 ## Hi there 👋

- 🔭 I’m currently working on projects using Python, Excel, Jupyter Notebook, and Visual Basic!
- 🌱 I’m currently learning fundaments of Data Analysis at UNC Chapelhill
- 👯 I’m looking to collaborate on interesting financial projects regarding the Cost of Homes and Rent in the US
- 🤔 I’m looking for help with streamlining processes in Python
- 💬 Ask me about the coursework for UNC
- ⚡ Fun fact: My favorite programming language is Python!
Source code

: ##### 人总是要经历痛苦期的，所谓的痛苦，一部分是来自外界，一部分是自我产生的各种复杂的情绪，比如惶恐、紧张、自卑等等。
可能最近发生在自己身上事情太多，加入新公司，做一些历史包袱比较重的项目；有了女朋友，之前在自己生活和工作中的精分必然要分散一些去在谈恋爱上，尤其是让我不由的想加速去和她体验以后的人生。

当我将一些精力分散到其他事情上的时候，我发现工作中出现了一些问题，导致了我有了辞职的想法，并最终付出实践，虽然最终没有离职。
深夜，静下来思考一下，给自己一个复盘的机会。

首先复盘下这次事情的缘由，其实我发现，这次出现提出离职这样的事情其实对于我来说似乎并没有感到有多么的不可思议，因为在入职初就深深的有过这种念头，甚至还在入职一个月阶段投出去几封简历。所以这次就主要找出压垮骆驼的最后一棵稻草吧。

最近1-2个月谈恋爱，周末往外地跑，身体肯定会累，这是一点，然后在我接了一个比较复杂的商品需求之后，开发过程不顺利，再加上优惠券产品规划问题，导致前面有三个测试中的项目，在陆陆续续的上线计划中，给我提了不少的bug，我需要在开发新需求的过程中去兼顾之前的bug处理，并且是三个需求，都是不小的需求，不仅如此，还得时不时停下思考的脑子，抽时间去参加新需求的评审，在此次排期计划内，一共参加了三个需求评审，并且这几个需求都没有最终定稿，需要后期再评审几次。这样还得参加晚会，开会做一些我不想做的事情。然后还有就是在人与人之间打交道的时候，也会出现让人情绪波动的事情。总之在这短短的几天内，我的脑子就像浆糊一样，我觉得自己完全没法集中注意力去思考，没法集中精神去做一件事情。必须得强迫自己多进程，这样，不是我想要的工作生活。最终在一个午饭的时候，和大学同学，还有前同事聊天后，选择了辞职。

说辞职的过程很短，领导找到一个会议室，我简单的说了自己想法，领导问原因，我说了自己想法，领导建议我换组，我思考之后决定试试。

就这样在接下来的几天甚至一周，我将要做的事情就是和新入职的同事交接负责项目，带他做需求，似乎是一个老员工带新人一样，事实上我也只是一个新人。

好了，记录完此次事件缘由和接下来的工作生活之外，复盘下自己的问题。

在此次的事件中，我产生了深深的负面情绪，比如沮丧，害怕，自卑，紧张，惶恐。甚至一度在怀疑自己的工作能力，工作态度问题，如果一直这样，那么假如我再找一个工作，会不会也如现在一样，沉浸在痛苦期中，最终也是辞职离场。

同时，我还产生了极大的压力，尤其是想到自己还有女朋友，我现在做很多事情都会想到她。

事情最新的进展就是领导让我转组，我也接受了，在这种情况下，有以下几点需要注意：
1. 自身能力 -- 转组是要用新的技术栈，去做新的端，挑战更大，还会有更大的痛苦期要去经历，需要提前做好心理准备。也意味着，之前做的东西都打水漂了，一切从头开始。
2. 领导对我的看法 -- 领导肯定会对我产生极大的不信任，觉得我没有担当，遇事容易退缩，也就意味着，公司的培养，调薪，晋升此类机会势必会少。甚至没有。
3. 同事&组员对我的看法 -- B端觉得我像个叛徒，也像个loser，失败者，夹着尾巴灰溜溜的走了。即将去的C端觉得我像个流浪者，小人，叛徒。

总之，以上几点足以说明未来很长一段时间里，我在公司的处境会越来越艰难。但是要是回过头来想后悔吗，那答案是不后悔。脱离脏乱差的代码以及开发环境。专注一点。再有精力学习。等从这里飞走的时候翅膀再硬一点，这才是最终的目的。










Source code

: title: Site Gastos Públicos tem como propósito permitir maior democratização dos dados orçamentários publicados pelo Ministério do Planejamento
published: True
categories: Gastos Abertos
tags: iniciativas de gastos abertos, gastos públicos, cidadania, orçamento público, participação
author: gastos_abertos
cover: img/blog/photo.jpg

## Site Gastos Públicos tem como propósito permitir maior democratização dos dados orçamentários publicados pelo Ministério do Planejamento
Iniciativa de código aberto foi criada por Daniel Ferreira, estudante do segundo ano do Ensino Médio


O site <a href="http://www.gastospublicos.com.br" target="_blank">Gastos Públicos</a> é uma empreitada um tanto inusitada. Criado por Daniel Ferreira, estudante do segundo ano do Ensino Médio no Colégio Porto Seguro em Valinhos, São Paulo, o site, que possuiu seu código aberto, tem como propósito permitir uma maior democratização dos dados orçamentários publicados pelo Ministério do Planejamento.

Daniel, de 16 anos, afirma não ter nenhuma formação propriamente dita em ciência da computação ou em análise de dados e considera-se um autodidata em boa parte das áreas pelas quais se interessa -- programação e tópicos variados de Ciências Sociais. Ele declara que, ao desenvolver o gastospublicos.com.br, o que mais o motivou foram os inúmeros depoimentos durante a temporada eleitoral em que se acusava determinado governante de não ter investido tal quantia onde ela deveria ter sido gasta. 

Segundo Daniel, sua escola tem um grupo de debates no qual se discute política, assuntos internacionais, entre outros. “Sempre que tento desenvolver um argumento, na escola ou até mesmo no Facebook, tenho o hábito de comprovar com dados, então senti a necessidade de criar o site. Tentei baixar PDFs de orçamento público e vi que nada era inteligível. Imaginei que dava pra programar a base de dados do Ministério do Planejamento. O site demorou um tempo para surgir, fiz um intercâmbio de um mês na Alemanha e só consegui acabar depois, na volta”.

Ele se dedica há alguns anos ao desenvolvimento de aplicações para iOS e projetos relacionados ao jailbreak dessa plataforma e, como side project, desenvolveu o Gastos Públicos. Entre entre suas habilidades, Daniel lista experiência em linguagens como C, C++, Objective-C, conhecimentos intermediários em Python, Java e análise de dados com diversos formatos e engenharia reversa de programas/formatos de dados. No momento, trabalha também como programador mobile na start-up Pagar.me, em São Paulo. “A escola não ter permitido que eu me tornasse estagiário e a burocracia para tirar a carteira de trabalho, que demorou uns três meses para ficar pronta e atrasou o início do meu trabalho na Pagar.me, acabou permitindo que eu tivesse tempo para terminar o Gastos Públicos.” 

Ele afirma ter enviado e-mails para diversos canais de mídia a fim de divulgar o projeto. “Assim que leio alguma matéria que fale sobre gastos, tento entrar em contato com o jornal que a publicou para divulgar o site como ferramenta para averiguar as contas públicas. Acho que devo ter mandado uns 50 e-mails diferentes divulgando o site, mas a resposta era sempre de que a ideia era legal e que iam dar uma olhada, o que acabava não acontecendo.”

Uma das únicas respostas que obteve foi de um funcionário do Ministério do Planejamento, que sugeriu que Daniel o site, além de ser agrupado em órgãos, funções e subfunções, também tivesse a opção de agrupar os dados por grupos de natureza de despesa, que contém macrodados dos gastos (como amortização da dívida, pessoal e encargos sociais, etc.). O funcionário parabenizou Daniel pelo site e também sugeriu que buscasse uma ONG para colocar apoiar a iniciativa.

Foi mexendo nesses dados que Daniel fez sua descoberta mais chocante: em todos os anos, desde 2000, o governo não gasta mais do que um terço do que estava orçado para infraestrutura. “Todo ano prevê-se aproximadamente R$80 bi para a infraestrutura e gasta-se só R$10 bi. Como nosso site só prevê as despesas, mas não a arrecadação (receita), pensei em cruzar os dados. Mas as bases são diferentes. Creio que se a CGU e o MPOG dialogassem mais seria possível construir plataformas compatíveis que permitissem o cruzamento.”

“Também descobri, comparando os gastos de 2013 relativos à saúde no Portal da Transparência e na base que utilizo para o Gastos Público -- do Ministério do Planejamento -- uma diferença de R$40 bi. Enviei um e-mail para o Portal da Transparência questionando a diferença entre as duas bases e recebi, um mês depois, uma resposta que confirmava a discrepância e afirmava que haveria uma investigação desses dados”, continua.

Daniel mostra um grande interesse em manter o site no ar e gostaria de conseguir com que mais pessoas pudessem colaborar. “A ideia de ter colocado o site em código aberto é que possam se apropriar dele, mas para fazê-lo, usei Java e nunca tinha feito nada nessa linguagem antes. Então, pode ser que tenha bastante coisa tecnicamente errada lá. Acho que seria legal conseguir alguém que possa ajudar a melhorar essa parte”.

● ● ● ●

_YOUR ASSIGNMENT_
Above are some lines. Repeat exactly, and only, those from the line that has "- 💬 Ask me about the coursework for UNC" through the line that has "首先复盘下这次事情的缘由，其".

_EXPECTED OUTPUT_
- 💬 Ask me about the coursework for UNC
- ⚡ Fun fact: My favorite programming language is Python!
Source code

: ##### 人总是要经历痛苦期的，所谓的痛苦，一部分是来自外界，一部分是自我产生的各种复杂的情绪，比如惶恐、紧张、自卑等等。
可能最近发生在自己身上事情太多，加入新公司，做一些历史包袱比较重的项目；有了女朋友，之前在自己生活和工作中的精分必然要分散一些去在谈恋爱上，尤其是让我不由的想加速去和她体验以后的人生。

当我将一些精力分散到其他事情上的时候，我发现工作中出现了一些问题，导致了我有了辞职的想法，并最终付出实践，虽然最终没有离职。
深夜，静下来思考一下，给自己一个复盘的机会。

首先复盘下这次事情的缘由，其实我发现，这次出现提出离职这样的事情其实对于我来说似乎并没有感到有多么的不可思议，因为在入职初就深深的有过这种念头，甚至还在入职一个月阶段投出去几封简历。所以这次就主要找出压垮骆驼的最后一棵稻草吧。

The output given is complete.